Wonder Woman’s Journey, Part I
“This was nothing you ate,” she said. “This was nothing you did wrong. This is happening simply because you are a woman.”
Wonder Woman waiting, watching waiting women weakening, wondering, “Why?”
“Why me? I have no symptoms; I feel fine.”
Fabricating falsehoods, fearing futures for female family, favoring flawed features forthwith flat.
“I will begin four to six weeks of chemo.”
Chemically caging carcinogens, consciously consenting, chaotically collapsing, constantly containing contaminates, converting courageous characteristics, cursing, crashing.
“Does this mean you’ll be bald?”
Beautifully bald, brazenly baring breasts broken but bouncing back, boldly becoming braver, but breaking, battling, balancing, begging, bruising, but becoming…better.
“Then I will undergo removal of lymph nodes and bilateral mastectomy surgery.”
Surgeon’s scalpel sectioning skin, skillfully severing, slicing; scarily succumbing, slipping slowly, softly, sweetly, support system screaming, “Savior: save, support, sustain, stay.”
“I am remaining positive, and I want you to know, I will overcome.”
Wonder Woman’s Journey, Part II
When the whir of the clippers clicks on, I remember hearing stories in Sunday School specific to women’s hair –
How Mary of Bethany used hers to wash and dry Jesus’ feet days before his death;
The nameless woman who lived a “sinful life,” was forgiven for doing the same;
And the Apostle Paul claimed it a shame for a woman’s hair to be shorn or shaven,
For her long hair is her glory, given her for a covering.
When the cold steel is upon my scalp, I ruminate over the meanings –
How women are encouraged to grow hair long and thick,
Mermaid hair, I think they call it, as if they don’t realize that mermaids are fictional beings.
How men consider it a disgrace for a woman to shave her head,
As if our bodies are their property.
Like Samson, my power lies within my glory, which I choose to sever before it is taken.

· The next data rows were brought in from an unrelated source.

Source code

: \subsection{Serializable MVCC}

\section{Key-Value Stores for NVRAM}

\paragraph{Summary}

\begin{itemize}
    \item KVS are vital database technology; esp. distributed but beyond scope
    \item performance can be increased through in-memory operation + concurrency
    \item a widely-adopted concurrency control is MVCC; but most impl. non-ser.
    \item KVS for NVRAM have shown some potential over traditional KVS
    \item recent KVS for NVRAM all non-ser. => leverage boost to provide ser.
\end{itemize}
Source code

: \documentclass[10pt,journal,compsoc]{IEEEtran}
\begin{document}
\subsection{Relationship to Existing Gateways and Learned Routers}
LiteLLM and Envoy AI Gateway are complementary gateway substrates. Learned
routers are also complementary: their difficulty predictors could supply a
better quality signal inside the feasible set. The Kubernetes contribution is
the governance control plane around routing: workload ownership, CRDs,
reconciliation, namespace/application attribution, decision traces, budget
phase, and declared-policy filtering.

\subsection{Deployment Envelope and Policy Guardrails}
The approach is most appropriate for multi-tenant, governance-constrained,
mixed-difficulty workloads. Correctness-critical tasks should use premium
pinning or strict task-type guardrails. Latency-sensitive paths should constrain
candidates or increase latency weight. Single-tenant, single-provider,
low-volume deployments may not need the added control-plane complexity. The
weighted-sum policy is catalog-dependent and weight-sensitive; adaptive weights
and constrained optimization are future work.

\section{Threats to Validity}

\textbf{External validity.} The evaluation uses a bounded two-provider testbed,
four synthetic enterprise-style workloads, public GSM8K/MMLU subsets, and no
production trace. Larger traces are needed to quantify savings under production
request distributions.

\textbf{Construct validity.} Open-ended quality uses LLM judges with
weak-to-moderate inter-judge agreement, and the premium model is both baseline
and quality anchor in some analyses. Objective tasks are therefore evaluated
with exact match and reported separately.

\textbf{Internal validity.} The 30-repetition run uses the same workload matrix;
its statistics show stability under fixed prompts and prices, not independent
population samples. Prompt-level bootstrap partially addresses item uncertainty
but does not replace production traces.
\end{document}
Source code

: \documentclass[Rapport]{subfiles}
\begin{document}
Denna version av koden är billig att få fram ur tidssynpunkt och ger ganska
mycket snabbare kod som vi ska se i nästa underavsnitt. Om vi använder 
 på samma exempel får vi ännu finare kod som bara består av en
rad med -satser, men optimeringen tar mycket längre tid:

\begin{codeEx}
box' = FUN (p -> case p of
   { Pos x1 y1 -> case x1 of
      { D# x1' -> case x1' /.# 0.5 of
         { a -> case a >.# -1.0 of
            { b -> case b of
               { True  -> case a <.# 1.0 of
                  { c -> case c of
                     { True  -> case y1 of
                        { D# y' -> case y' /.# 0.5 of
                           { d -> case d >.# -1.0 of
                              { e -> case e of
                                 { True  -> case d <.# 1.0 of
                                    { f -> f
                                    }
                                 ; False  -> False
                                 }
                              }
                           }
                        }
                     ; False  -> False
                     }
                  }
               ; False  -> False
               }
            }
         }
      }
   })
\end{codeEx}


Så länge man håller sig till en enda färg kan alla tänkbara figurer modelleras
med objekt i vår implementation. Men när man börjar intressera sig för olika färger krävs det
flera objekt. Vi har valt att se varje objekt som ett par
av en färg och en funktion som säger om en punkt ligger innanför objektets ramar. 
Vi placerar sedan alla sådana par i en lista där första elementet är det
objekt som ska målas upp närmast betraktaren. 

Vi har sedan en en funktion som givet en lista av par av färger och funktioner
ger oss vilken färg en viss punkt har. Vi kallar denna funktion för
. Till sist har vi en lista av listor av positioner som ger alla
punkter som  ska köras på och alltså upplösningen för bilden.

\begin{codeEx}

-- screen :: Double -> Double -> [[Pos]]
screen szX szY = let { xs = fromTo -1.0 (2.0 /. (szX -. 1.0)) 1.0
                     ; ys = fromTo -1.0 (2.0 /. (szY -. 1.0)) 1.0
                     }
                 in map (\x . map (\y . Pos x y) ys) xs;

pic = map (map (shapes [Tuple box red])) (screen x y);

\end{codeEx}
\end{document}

I think He would forgive me for this,
As flashes of black fall to the floor
Like an obsidian Amazon River.
Wonder Woman’s Journey, Part III
My body and veins fill with poison…poison red as the devil.
I trace it, slowly crawling, creeping its way inside me.
I’ll see it later, traveling down the toilet.
Too sick to eat, I swallow blood from sores instead.
How long has it been? I lose track in the fog of my brain.
“Time to go,” the nurse in the hazmat says, and I load in the wheelchair, too tired to walk.
Outside she leans to whisper encouragements in my ear.
I want to scream, but my mouth is metal.
It’s my dance with The Red Devil, and a devil it is.